My teacher wanted us to try to attempt to prove this. So I noticed the summation on the left represents SST (total sum of squares) and on the right I noticed the second summation was the measure in variability of the y's in the linear regression term. However what is that first summation? Also how can I manipulate the right side to get the left side?
-
1What is $\bar{Y}_i$? – David May 05 '16 at 14:54
-
I'm honestly very confused.. because that first summation poses very similar to Yi with ^ but my teacher wrote a bar instead. Do you think it was an error? – Lil May 05 '16 at 14:56
-
1Yeah usually it is written $\sum_{i} (Y_i - \bar{Y})^2 = \sum_i (Y_i - \hat{Y}_i)^2 + \sum_i (\hat{Y}_i - \bar{Y})^2$ i.e. SST = SSR + SSE. Check out https://en.wikipedia.org/wiki/Coefficient_of_determination – David May 05 '16 at 15:01
-
yeah that's what I have noticed from online... this is to represent anova, correct? – Lil May 05 '16 at 15:01
-
http://www.robots.ox.ac.uk/~fwood/teaching/W4315_Fall2010/Lectures/lecture_6/lecture_6.pdf So I'm following the solution to the proof here.
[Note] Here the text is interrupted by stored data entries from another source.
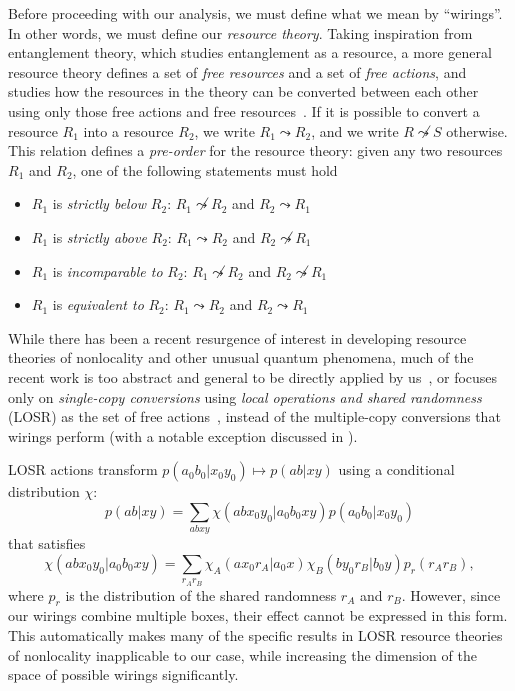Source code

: \documentclass[10pt, a4paper]{article}
\numberwithin{equation}{section} %
\theoremstyle{definition}
\theoremstyle{plain}
\newcommand{\?}{\mathrel{?}} %
\begin{document}
      Before proceeding with our analysis, we must define what we mean by ``wirings''. In other words, we must define our \emph{resource theory}. Taking inspiration from entanglement theory, which studies entanglement as a resource, a more general resource theory defines a set of \emph{free resources} and a set of \emph{free actions}, and studies how the resources in the theory can be converted between each other using only those free actions and free resources~\cite{BellResourceTheory}. If it is possible to convert a resource \(R_1\) into a resource \(R_2\), we write \(R_1 \leadsto R_2\), and we write \(R \not\leadsto S\) otherwise. This relation defines a \emph{pre-order} for the resource theory: given any two resources \(R_1\) and \(R_2\), one of the following statements must hold
      \begin{itemize}
        \item \(R_1\) is \emph{strictly below} \(R_2\): \(R_1 \not\leadsto R_2\) and \(R_2 \leadsto R_1\)
        \item \(R_1\) is \emph{strictly above} \(R_2\): \(R_1 \leadsto R_2\) and \(R_2 \not\leadsto R_1\)
        \item \(R_1\) is \emph{incomparable to} \(R_2\): \(R_1 \not\leadsto R_2\) and \(R_2 \not\leadsto R_1\)
        \item \(R_1\) is \emph{equivalent to} \(R_2\): \(R_1 \leadsto R_2\) and \(R_2 \leadsto R_1\)
      \end{itemize}

      While there has been a recent resurgence of interest in developing resource theories of nonlocality and other unusual quantum phenomena, much of the recent work is too abstract and general to be directly applied by us~\cite{Monotones, TypeIndepLOSR}, or focuses only on \emph{single-copy conversions} using \emph{local operations and shared randomness} (LOSR) as the set of free actions~\cite{BellResourceTheory, TraceDistNL, NLMeas}, instead of the multiple-copy conversions that wirings perform (with a notable exception discussed in ).

      LOSR actions transform \(p(a_0 b_0|x_0 y_0) \mapsto p(ab|xy)\) using a conditional distribution \(\chi\):
      \begin{equation}
        p(ab|xy) = \sum_{abxy} \chi(abx_0y_0|a_0b_0xy) p(a_0b_0|x_0y_0)
      \end{equation}
      that satisfies
      \begin{equation}
        \chi(abx_0y_0|a_0b_0xy) = \sum_{r_A r_B} \chi_A(ax_0r_A|a_0x) \chi_B(by_0r_B|b_0y) p_r(r_A r_B),
      \end{equation}
      where \(p_r\) is the distribution of the shared randomness \(r_A\) and \(r_B\). However, since our wirings combine multiple boxes, their effect cannot be expressed in this form. This automatically makes many of the specific results in LOSR resource theories of nonlocality inapplicable to our case, while increasing the dimension of the space of possible wirings significantly.
\end{document}
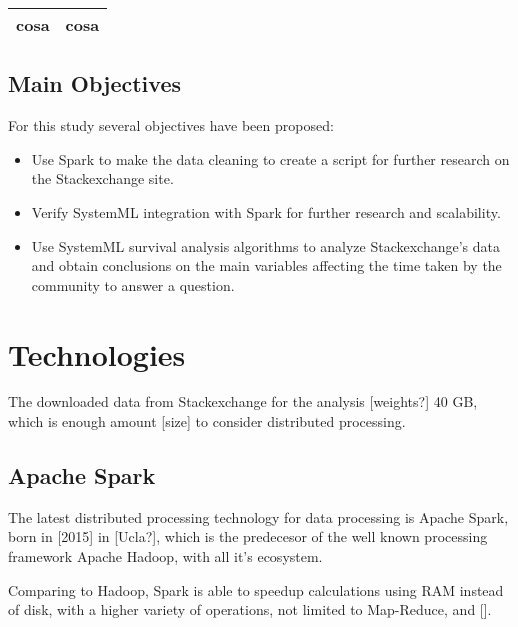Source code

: \documentclass[11pt]{article} %
\begin{document}
    \begin{table}
      \centering
      \begin{tabular}{|c|c|}
        \hline
        cosa & cosa \\ \hline
      \end{tabular}
      \caption{}
      \label{}
    \end{table}

  \subsection{Main Objectives}

    For this study several objectives have been proposed:

    \begin{itemize}

      \item Use Spark to make the data cleaning to create a script for further research on the Stackexchange site.

      \item Verify SystemML integration with Spark for further research and scalability.

      \item Use SystemML survival analysis algorithms to analyze Stackexchange's data and obtain conclusions on the main variables affecting the time taken by the community to answer a question.

    \end{itemize}

\section{Technologies}

  The downloaded data from Stackexchange for the analysis [weights?] 40 GB, which is enough amount [size] to consider distributed processing.

  \subsection{Apache Spark}

    The latest distributed processing technology for data processing is Apache Spark, born in [2015] in [Ucla?], which is the predecesor of the well known processing framework Apache Hadoop, with all it's ecosystem.

    Comparing to Hadoop, Spark is able to speedup calculations using RAM instead of disk, with a higher variety of operations, not limited to Map-Reduce,  and [].
\end{document}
Do you know how they got the line after they factored the summation? – Lil May 05 '16 at 15:20
-
@Lil Does the answer help or not ? – callculus42 May 05 '16 at 19:14
2 Answers
$\sum_{i=1}^n(y_i-\overline y)^2=\sum_{i=1}^n((\hat y_i-\overline y)+(y_i - \hat y_i))^2$
$=\sum_{i=1}^n((\hat y_i-\overline y)^2+2(\hat y_i-\overline y)(y_i-\hat y_i)+(y_i-\hat y_i)^2)$
$\sum_{i=1}^n(\hat y_i-\overline y)^2+\sum_{i=1}^n(y_i-\hat y_i)^2+2\sum_{i=1}^n(y_i-\hat y_i)(\hat y_i-\overline y)$
$\sum_{i=1}^n(\hat y_i-\overline y)^2+\sum_{i=1}^n(y_i-\hat y_i)^2+2\sum_{i=1}^n(y_i-\hat y_i)(\hat\beta_0+\hat\beta_1x_{i1}+\hat\beta_2x_{i2}+...+\hat\beta_mx_{im}-\overline y)$
Now let $\hat u_i=y_i-\hat y_i$
$\sum_{i=1}^n(\hat y_i-\overline y)^2+\sum_{i=1}^n(y_i-\hat y_i)^2+2\sum_{i=1}^n\hat u_i(\hat\beta_0+\hat\beta_1x_{i1}+\hat\beta_2x_{i2}+...+\hat\beta_mx_{im}-\overline y)$
$\sum_{i=1}^n(\hat y_i-\overline y)^2+\sum_{i=1}^n(y_i-\hat y_i)^2+2(\hat\beta_0-\overline y)\cdot \sum_{i=1}^n \hat u_i+2\hat\beta_1 \sum_{i=1}^n \hat u_ix_{i1}+2\hat\beta_2 \sum_{i=1}^n \hat u_ix_{i2}+...+2\hat\beta_m \sum_{i=1}^n \hat u_ix_{im}$
It is $\sum_{i=1}^n \hat u_i=0$ and $\sum_{i=1}^n \hat u_ix_{ij}=0 \ \ \forall j=1,2,...,m$
Finally it becomes
$\sum_{i=1}^n(y_i-\overline y)^2=\sum_{i=1}^n(\hat y_i-\overline y)^2+\sum_{i=1}^n(y_i-\hat y_i)^2$
- 31,012
-
1In the proof, before "Finally";
Sigma1n Uihat=0has a proof here:http://math.stackexchange.com/questions/494181/why-the-sum-of-residuals-equals-0-when-we-do-a-sample-regression-by-ols I could not see why the latter holds: For allj=1,...,.mSigma1n UihatXij=0– Erdogan CEVHER Nov 21 '16 at 08:26 -
1Now, I got it. In the same link, the partial derivative wrt to b gives the second fact above, i.e., For all
j=1,...,.mSigma1n UihatXij=0. It would be better the answer included the proofs of these 2 facts as well. – Erdogan CEVHER Nov 21 '16 at 08:48 -
1@ErdoganCEVHER It seems that it wasn´t required, otherwise the OP would have asked for it. With you hints an interested reader can have a look to it. Anyway your comments are helpful. – callculus42 Nov 21 '16 at 09:13
Here's an elementary proof that SST = SSR + SSE in the case of simple linear regression.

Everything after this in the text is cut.